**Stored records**
- Opening Delimiter -
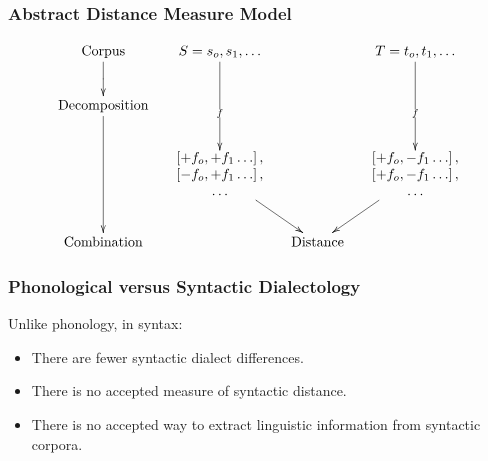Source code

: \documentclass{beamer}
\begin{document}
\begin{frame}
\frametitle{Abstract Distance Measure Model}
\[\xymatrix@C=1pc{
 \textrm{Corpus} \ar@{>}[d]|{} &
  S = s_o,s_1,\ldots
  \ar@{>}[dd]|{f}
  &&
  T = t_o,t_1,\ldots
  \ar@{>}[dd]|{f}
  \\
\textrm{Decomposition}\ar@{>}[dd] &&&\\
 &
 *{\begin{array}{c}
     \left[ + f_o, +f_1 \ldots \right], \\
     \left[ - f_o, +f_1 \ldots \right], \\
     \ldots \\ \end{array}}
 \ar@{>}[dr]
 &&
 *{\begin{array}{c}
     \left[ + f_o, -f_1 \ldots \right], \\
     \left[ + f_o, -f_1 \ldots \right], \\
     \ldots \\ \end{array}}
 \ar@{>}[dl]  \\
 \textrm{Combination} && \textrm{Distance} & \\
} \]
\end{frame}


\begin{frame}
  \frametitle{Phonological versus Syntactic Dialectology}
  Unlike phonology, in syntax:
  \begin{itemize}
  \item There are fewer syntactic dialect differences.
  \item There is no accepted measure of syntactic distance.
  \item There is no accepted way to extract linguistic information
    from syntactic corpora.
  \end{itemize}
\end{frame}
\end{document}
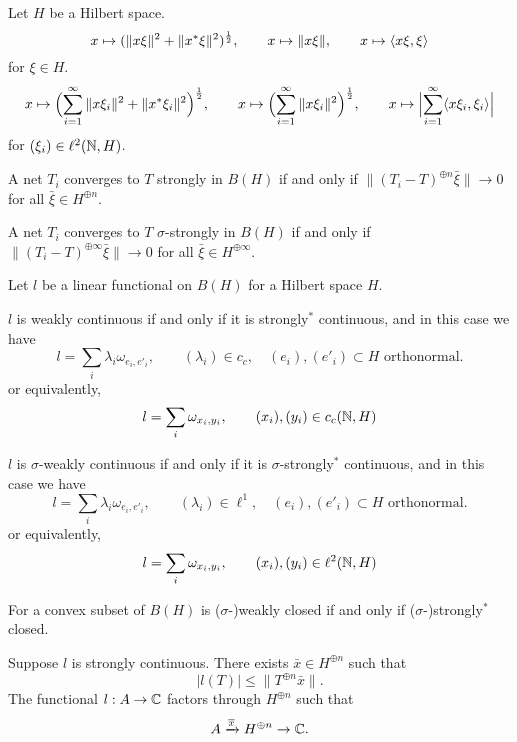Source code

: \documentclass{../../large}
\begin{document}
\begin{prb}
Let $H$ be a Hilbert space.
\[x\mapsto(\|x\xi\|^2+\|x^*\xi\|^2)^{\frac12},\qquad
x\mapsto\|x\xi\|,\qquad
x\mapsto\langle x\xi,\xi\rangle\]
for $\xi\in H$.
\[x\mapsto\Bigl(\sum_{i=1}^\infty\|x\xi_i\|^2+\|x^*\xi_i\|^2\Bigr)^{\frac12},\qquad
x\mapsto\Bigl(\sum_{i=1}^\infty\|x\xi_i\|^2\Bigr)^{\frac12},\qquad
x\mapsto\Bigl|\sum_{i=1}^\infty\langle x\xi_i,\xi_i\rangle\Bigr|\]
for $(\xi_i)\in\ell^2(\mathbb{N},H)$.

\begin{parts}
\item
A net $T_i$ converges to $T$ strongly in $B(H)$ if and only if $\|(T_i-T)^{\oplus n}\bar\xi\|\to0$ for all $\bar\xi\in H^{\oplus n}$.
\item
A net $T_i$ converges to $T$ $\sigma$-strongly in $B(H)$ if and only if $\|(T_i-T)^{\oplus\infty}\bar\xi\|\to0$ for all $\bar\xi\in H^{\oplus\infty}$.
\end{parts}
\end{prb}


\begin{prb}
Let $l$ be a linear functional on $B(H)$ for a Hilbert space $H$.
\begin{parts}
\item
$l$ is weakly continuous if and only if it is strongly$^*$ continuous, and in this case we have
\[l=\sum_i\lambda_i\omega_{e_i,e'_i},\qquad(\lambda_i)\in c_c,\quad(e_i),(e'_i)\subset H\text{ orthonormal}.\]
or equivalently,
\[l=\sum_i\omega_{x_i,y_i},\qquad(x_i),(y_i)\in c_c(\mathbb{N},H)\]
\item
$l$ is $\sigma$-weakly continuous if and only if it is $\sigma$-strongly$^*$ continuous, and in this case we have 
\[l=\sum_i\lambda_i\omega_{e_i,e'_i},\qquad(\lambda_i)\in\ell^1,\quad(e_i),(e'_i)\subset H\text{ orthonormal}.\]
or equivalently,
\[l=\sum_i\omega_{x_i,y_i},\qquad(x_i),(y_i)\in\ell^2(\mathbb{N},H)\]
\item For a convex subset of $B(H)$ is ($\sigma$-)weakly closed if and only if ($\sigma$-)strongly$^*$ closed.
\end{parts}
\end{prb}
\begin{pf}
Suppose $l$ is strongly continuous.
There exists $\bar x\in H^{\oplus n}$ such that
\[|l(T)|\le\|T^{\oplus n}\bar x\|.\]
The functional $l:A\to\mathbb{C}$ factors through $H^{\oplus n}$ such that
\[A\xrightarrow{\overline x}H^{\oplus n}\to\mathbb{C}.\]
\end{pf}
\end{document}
- Closing Delimiter -
**Problem statement**
Some lines above hold the word "functional". Copy all of them.

**Expected answer**
Let $l$ be a linear functional on $B(H)$ for a Hilbert space $H$.
The functional $l:A\to\mathbb{C}$ factors through $H^{\oplus n}$ such that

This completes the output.